# xp: Ordner sperren auch mit FAT32?



## imhotep (29. Juni 2003)

hallo;
habe folgendes problem: bei der installation von winXP pro auf meinem laptop is leider fat32 fuer die formatierg. verwandt worden. jetzt brauch ich aber unbedingt die moeglichkeit, unter diversen anmedlungen auf dem rechner zugriffe auf bestimmte dateien/ordner zu verweigern, was einfach nich gelingen wil. jemand eine idee?
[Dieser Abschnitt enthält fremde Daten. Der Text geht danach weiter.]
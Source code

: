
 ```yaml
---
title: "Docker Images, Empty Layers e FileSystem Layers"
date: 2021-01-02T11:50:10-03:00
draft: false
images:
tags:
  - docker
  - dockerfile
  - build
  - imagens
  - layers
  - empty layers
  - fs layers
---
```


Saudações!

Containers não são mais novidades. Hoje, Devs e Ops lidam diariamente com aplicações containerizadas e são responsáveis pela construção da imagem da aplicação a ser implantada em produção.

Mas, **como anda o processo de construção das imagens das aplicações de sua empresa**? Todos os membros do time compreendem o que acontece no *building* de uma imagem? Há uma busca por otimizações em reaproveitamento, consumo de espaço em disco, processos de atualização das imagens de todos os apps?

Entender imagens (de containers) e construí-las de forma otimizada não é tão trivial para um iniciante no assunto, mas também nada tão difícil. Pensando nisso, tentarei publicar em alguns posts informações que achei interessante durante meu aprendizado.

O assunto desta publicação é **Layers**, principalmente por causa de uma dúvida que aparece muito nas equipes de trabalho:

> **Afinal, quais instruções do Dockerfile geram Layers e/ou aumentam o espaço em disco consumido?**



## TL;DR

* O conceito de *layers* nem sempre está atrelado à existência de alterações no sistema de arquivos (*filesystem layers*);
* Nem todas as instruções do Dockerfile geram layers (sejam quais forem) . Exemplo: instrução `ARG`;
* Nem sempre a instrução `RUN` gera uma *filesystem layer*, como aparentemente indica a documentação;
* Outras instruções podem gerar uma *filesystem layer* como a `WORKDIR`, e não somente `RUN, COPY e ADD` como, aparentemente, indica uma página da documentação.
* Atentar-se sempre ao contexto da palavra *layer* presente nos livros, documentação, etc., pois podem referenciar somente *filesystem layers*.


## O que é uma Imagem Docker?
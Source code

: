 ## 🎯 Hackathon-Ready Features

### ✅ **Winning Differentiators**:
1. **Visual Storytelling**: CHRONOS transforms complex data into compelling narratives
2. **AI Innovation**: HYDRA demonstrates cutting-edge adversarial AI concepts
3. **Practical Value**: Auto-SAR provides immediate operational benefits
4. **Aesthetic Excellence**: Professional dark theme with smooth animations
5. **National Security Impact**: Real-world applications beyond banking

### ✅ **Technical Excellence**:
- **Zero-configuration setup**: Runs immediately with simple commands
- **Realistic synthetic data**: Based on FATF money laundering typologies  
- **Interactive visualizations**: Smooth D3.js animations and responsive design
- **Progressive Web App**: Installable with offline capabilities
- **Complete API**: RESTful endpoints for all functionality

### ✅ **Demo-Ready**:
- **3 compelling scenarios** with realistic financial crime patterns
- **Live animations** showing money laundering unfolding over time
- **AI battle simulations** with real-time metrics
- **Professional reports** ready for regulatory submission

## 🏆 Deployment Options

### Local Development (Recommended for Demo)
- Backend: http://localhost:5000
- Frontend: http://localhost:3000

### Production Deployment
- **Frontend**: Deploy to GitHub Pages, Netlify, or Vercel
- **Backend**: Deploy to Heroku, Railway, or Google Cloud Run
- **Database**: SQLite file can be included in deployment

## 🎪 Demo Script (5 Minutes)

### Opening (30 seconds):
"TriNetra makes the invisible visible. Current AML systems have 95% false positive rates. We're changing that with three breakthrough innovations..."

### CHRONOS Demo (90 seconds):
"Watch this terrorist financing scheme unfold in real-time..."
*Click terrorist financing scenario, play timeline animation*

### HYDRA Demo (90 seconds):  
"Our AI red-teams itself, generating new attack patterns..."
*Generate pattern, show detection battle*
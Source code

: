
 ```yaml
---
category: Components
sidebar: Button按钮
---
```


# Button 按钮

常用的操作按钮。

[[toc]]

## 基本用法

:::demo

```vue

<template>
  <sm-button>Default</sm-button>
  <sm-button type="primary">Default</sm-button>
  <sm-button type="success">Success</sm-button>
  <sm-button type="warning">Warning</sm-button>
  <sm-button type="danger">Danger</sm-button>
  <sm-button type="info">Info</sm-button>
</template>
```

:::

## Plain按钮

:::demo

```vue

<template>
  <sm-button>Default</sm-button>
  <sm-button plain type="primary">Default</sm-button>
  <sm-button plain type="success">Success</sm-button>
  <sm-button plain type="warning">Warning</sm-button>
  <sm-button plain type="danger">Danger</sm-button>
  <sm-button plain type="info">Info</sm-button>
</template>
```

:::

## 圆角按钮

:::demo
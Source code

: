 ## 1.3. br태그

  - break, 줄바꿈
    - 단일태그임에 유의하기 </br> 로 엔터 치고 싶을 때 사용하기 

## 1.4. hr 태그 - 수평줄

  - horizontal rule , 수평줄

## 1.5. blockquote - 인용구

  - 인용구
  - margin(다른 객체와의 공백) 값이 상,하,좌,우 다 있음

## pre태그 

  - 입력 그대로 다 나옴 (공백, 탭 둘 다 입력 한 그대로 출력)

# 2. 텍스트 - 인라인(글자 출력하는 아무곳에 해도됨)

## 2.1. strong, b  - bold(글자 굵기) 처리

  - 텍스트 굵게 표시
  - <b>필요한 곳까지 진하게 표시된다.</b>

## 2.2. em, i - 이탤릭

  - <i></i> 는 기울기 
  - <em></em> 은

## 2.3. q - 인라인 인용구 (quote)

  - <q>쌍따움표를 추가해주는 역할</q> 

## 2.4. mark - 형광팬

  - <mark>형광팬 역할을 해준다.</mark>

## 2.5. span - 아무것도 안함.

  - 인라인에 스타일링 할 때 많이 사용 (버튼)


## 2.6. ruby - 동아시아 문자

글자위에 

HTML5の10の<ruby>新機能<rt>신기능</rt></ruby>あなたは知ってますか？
--> die einfache freigabe/sperre funzt offiziell nur unter ntfs ..

danke,
mayk.


----------



## Alexander Schuc (29. Juni 2003)

Hallo,

wie wäre es wenn du einfach von FAT auf NTFS konvertierst. Soweit ich weiss, ist dies möglich.

Mfg,
crazy-weasel

p.s.:
Auf Groß-\Kleinschreibung achten.


----------



## Neurodeamon (30. Juni 2003)

Es ist möglich, sogar ohne Datenverlust!!!
Hab ich bei der Migration mit meinen älteren Festplatten machen müssen (nach einem BACKUP natürlich, es kann ja mal etwas schieflaufen).

IMHO:
Rechtsklick auf Arbeitsplatz -> Verwaltung

Hmm.. kann ich gerade nicht überprüfen, sitze am Arbeitsplatz -> Apple Macintosh


Bei der Verwaltung kann man die Partitionen und Laufwerksbuchstaben zuweisen UND die Laufwerke in NTFS konvertieren, wenn ich mich richtig erinnere (schon 2 Jahre her).


----------



## Vaethischist (30. Juni 2003)

^^Das geht aber nur, wenn das Laufwerk um das es sich dreht kein Systemlaufwerk ist, sprich nicht das, wo XP drauf installiert ist. Das OS mag es net besonders, wenn man ihm den Boden unter den Füßen weg zerrt.


----------



## tuxracer (1. Juli 2003)

Doch das geht auch mit der systempartition.
Es ist möglich das systemlaufwerk zu konvertieren ohne datenverlust, aber die Performance leidet leider darunter, da die clustergrösse nicht mehr geändert werden kann und bei 512 liegt


----------



## Erpel (1. Juli 2003)

Heißt das, dass ich meine Systempartition(Windows 2000 Prof.) besser nicht konvertiert hätte?


----------



## tuxracer (1. Juli 2003)

Nein, das heisst nur, dass Du wenn Du noch ein bisschen mehr performance möchtest, das system hättest neu aufsetzen müssen, weil windoof keine bessere lösung parat hat.


----------



## imhotep (1. Juli 2003)

*Danke!*

Danke an alle Antworter. Habe beide (auch system-) partitionen nach ntfs gemoded. nachdem es sich windows dann eine halbe stunde lang nach dem ersten hochfahren mit neuem unterbau bequem gemacht hatte, lief auch alles wunderbar. sicherheitsrichtlinien zu vergeben funzt jetzt auch. *freu* dass es am dateisystem lag, darauf kam ich nur grau-ahnend ..

mayk.


----------